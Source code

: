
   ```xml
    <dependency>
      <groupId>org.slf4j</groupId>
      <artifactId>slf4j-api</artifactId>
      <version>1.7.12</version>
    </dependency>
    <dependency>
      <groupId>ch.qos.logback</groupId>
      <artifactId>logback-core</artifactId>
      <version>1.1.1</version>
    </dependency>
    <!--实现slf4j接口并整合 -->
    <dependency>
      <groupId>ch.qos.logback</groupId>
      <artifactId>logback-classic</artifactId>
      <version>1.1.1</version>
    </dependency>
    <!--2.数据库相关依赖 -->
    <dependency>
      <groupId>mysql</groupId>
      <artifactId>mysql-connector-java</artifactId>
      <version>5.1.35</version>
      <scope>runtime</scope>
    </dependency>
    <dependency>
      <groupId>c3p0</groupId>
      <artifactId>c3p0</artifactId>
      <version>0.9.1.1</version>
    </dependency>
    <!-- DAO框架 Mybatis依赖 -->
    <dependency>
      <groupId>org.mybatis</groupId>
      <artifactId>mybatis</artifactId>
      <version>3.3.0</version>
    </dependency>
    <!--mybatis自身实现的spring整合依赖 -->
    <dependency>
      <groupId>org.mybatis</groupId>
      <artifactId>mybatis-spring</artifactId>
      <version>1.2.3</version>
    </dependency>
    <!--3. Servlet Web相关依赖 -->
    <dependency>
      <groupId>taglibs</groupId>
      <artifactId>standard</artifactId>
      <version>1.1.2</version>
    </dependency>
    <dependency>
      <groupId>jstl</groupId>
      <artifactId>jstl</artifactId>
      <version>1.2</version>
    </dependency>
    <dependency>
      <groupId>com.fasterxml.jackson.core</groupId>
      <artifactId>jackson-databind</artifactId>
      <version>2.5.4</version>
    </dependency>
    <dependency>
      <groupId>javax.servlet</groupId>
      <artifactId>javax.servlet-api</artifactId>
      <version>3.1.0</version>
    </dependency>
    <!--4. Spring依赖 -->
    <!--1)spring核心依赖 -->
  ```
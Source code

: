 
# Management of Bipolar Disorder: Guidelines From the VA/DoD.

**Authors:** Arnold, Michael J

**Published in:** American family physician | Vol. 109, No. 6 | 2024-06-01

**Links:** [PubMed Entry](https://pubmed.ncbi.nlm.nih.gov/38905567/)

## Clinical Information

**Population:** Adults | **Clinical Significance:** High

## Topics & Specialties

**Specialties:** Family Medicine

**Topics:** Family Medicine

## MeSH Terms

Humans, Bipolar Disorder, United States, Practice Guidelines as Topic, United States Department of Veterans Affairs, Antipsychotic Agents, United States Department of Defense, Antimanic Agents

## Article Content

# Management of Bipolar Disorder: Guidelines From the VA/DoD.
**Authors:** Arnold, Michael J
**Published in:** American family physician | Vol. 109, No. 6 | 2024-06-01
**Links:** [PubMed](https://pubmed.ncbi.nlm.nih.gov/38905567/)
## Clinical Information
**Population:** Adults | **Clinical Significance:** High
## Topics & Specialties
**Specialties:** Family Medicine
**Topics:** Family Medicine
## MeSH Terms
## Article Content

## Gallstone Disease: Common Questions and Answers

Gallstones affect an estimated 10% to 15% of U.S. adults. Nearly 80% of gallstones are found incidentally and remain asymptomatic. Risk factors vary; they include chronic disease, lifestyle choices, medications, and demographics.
==================================================
▶ _HOW TO COMPLETE THIS TASK_
Reproduce each entry exactly, with nothing missing.

▶ _REPLY TO THE TASK_
Source code

:
   ```xml
    <dependency>
      <groupId>org.slf4j</groupId>
      <artifactId>slf4j-api</artifactId>
      <version>1.7.12</version>
    </dependency>
    <dependency>
      <groupId>ch.qos.logback</groupId>
      <artifactId>logback-core</artifactId>
      <version>1.1.1</version>
    </dependency>
    <!--实现slf4j接口并整合 -->
    <dependency>
      <groupId>ch.qos.logback</groupId>
      <artifactId>logback-classic</artifactId>
      <version>1.1.1</version>
    </dependency>
    <!--2.数据库相关依赖 -->
    <dependency>
      <groupId>mysql</groupId>
      <artifactId>mysql-connector-java</artifactId>
      <version>5.1.35</version>
      <scope>runtime</scope>
    </dependency>
    <dependency>
      <groupId>c3p0</groupId>
      <artifactId>c3p0</artifactId>
      <version>0.9.1.1</version>
    </dependency>
    <!-- DAO框架 Mybatis依赖 -->
    <dependency>
      <groupId>org.mybatis</groupId>
      <artifactId>mybatis</artifactId>
      <version>3.3.0</version>
    </dependency>
    <!--mybatis自身实现的spring整合依赖 -->
    <dependency>
      <groupId>org.mybatis</groupId>
      <artifactId>mybatis-spring</artifactId>
      <version>1.2.3</version>
    </dependency>
    <!--3. Servlet Web相关依赖 -->
    <dependency>
      <groupId>taglibs</groupId>
      <artifactId>standard</artifactId>
      <version>1.1.2</version>
    </dependency>
    <dependency>
      <groupId>jstl</groupId>
      <artifactId>jstl</artifactId>
      <version>1.2</version>
    </dependency>
    <dependency>
      <groupId>com.fasterxml.jackson.core</groupId>
      <artifactId>jackson-databind</artifactId>
      <version>2.5.4</version>
    </dependency>
    <dependency>
      <groupId>javax.servlet</groupId>
      <artifactId>javax.servlet-api</artifactId>
      <version>3.1.0</version>
    </dependency>
    <!--4. Spring依赖 -->
    <!--1)spring核心依赖 -->
  ```
Source code

: 
# Management of Bipolar Disorder: Guidelines From the VA/DoD.

**Authors:** Arnold, Michael J

**Published in:** American family physician | Vol. 109, No. 6 | 2024-06-01

**Links:** [PubMed Entry](https://pubmed.ncbi.nlm.nih.gov/38905567/)

## Clinical Information

**Population:** Adults | **Clinical Significance:** High

## Topics & Specialties

**Specialties:** Family Medicine

**Topics:** Family Medicine

## MeSH Terms

Humans, Bipolar Disorder, United States, Practice Guidelines as Topic, United States Department of Veterans Affairs, Antipsychotic Agents, United States Department of Defense, Antimanic Agents

## Article Content

# Management of Bipolar Disorder: Guidelines From the VA/DoD.
**Authors:** Arnold, Michael J
**Published in:** American family physician | Vol. 109, No. 6 | 2024-06-01
**Links:** [PubMed](https://pubmed.ncbi.nlm.nih.gov/38905567/)
## Clinical Information
**Population:** Adults | **Clinical Significance:** High
## Topics & Specialties
**Specialties:** Family Medicine
**Topics:** Family Medicine
## MeSH Terms
## Article Content

## Gallstone Disease: Common Questions and Answers

Gallstones affect an estimated 10% to 15% of U.S. adults. Nearly 80% of gallstones are found incidentally and remain asymptomatic. Risk factors vary; they include chronic disease, lifestyle choices, medications, and demographics.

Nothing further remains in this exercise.